_Task_:
What lines of the data hold the string "ALOHA"? Copy them all.

#### Data for the task

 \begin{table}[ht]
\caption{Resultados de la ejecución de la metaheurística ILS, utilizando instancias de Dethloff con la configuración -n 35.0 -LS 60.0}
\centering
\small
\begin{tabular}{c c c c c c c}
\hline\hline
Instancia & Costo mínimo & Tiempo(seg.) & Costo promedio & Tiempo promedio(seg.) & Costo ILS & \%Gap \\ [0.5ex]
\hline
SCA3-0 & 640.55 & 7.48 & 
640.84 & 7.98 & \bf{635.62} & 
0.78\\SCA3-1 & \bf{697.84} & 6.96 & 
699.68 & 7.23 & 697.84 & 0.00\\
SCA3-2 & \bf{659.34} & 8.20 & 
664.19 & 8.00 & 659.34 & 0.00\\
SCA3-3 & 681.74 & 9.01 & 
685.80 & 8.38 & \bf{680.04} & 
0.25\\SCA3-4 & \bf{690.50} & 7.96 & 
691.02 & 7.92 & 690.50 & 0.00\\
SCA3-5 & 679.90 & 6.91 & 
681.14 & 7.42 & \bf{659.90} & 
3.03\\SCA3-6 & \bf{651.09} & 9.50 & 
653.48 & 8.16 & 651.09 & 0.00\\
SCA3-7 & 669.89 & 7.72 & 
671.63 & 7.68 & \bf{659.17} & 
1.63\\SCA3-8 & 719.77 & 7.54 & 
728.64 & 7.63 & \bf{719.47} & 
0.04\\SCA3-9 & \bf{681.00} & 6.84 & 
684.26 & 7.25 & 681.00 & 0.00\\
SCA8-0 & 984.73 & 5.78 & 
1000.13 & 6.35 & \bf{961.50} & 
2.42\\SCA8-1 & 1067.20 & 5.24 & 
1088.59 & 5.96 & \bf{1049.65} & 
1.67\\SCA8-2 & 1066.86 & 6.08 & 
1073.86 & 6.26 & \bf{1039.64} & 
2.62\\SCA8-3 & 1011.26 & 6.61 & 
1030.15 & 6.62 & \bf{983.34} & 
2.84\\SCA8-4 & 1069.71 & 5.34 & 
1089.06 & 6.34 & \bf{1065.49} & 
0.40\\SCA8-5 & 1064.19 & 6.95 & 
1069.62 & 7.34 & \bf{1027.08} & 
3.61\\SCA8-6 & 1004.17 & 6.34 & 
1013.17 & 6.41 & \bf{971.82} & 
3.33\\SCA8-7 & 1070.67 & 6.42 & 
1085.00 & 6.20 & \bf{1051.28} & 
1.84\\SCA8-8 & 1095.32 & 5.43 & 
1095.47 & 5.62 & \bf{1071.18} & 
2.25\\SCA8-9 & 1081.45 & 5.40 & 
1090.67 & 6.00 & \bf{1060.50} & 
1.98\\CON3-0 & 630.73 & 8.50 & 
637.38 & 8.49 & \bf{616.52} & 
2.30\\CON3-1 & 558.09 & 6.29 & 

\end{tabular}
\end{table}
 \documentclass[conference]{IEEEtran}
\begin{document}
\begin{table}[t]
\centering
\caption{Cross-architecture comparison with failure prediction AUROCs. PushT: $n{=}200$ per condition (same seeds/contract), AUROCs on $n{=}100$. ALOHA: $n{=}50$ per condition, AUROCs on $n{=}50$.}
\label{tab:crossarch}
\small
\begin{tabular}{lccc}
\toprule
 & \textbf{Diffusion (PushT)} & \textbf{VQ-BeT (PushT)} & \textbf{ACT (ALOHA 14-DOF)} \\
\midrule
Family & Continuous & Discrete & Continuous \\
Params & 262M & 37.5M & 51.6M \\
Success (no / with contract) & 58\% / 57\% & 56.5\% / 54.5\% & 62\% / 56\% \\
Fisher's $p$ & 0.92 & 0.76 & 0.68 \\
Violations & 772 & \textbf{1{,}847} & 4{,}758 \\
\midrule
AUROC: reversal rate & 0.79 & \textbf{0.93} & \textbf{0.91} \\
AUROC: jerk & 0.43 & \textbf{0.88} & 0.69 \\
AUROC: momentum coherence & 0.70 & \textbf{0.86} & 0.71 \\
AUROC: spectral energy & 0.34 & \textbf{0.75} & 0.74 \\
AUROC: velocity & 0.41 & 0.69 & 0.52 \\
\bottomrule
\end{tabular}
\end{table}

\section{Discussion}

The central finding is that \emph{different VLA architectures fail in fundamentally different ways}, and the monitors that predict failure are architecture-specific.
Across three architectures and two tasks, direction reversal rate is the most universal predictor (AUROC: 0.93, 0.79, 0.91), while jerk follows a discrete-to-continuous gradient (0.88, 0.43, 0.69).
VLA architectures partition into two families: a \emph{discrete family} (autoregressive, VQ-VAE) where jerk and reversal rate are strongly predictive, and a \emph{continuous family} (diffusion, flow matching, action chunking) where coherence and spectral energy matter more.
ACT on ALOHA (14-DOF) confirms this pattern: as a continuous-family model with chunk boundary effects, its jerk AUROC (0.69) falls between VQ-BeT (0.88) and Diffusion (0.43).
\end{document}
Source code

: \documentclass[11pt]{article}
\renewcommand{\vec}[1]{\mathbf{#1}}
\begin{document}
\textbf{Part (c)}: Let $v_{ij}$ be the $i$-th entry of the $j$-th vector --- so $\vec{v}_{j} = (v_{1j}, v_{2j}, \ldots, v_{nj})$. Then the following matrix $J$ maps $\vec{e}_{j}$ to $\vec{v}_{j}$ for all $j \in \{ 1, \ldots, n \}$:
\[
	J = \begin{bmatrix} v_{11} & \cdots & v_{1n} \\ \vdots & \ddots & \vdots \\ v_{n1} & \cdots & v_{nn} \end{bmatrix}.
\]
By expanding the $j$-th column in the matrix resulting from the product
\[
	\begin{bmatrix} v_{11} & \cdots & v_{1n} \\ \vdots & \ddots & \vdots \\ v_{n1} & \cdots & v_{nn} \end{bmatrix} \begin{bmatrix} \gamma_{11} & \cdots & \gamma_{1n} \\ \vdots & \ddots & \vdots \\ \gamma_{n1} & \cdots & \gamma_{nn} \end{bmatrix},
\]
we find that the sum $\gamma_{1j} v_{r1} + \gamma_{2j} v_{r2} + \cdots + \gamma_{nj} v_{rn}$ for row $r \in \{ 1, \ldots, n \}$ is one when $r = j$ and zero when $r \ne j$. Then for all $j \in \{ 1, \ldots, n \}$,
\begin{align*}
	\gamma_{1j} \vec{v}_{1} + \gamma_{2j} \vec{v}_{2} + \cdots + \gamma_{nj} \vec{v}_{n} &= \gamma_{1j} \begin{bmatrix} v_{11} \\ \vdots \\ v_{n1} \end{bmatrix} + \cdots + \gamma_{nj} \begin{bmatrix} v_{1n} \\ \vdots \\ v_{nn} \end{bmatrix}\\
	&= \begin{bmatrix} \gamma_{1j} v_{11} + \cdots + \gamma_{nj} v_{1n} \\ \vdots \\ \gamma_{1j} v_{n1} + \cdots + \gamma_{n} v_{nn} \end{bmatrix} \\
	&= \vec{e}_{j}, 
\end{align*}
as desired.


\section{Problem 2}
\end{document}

########

_Task output_:
\caption{Cross-architecture comparison with failure prediction AUROCs. PushT: $n{=}200$ per condition (same seeds/contract), AUROCs on $n{=}100$. ALOHA: $n{=}50$ per condition, AUROCs on $n{=}50$.}
 & \textbf{Diffusion (PushT)} & \textbf{VQ-BeT (PushT)} & \textbf{ACT (ALOHA 14-DOF)} \\
ACT on ALOHA (14-DOF) confirms this pattern: as a continuous-family model with chunk boundary effects, its jerk AUROC (0.69) falls between VQ-BeT (0.88) and Diffusion (0.43).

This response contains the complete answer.